TO DO: Please transcribe the data that follows without the pictures, keeping every word the same.

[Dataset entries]

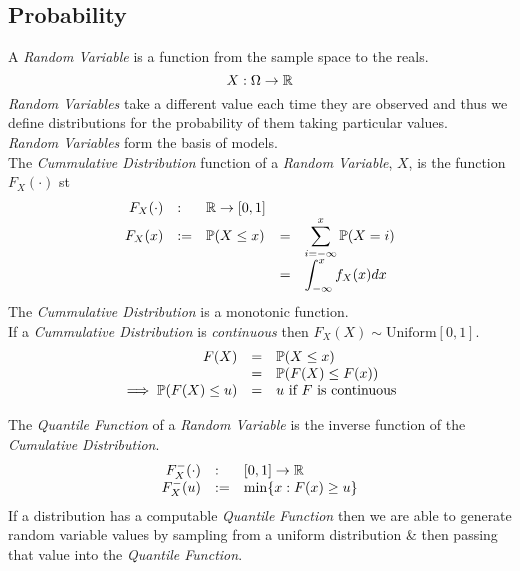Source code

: \documentclass[11pt,a4paper]{article}
\begin{document}



\subsection{Probability}

A \textit{Random Variable} is a function from the sample space to the reals.
$$X:\Omega\to\mathbb{R}$$
\textit{Random Variables} take a different value each time they are observed and thus we define distributions for the probability of them taking particular values.\\
\textit{Random Variables} form the basis of models.\\

The \textit{Cummulative Distribution} function of a \textit{Random Variable}, $X$, is the function $F_X(\cdot)$ st
\[\begin{array}{rllrl}
F_X(\cdot)&:&\mathbb{R}\to[0,1]\\
F_X(x)&:=&\mathbb{P}(X\leq x)&=&\displaystyle\sum_{i=-\infty}^x\mathbb{P}(X=i)\\
&&&=&\displaystyle\int_{-\infty}^xf_X(x)dx
\end{array}\]
The \textit{Cummulative Distribution} is a monotonic function.\\

If a \textit{Cummulative Distribution} is \textit{continuous} then $F_X(X)\sim\text{Uniform}[0,1]$.\\

\[\begin{array}{rcl}
F(X)&=&\mathbb{P}(X\leq x)\\
&=&\mathbb{P}(F(X)\leq F(x))\\
\implies\mathbb{P}(F(X)\leq u)&=&u\text{ if $F$ is continuous}
\end{array}\]

The \textit{Quantile Function} of a \textit{Random Variable} is the inverse function of the \textit{Cumulative Distribution}.\\
\[\begin{array}{rll}
F^-_X(\cdot)&:&[0,1]\to\mathbb{R}\\
F^-_X(u)&:=&\min\{x:F(x)\geq u\}
\end{array}\]
If a distribution has a computable \textit{Quantile Function} then we are able to generate random variable values by sampling from a uniform distribution \& then passing that value into the \textit{Quantile Function}.\\
\end{document}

OUTPUT:
Source code

: \documentclass[11pt,a4paper]{article}
\begin{document}



\subsection{Probability}

A \textit{Random Variable} is a function from the sample space to the reals.
$$X:\Omega\to\mathbb{R}$$
\textit{Random Variables} take a different value each time they are observed and thus we define distributions for the probability of them taking particular values.\\
\textit{Random Variables} form the basis of models.\\

The \textit{Cummulative Distribution} function of a \textit{Random Variable}, $X$, is the function $F_X(\cdot)$ st
\[\begin{array}{rllrl}
F_X(\cdot)&:&\mathbb{R}\to[0,1]\\
F_X(x)&:=&\mathbb{P}(X\leq x)&=&\displaystyle\sum_{i=-\infty}^x\mathbb{P}(X=i)\\
&&&=&\displaystyle\int_{-\infty}^xf_X(x)dx
\end{array}\]
The \textit{Cummulative Distribution} is a monotonic function.\\

If a \textit{Cummulative Distribution} is \textit{continuous} then $F_X(X)\sim\text{Uniform}[0,1]$.\\

\[\begin{array}{rcl}
F(X)&=&\mathbb{P}(X\leq x)\\
&=&\mathbb{P}(F(X)\leq F(x))\\
\implies\mathbb{P}(F(X)\leq u)&=&u\text{ if $F$ is continuous}
\end{array}\]

The \textit{Quantile Function} of a \textit{Random Variable} is the inverse function of the \textit{Cumulative Distribution}.\\
\[\begin{array}{rll}
F^-_X(\cdot)&:&[0,1]\to\mathbb{R}\\
F^-_X(u)&:=&\min\{x:F(x)\geq u\}
\end{array}\]
If a distribution has a computable \textit{Quantile Function} then we are able to generate random variable values by sampling from a uniform distribution \& then passing that value into the \textit{Quantile Function}.\\
\end{document}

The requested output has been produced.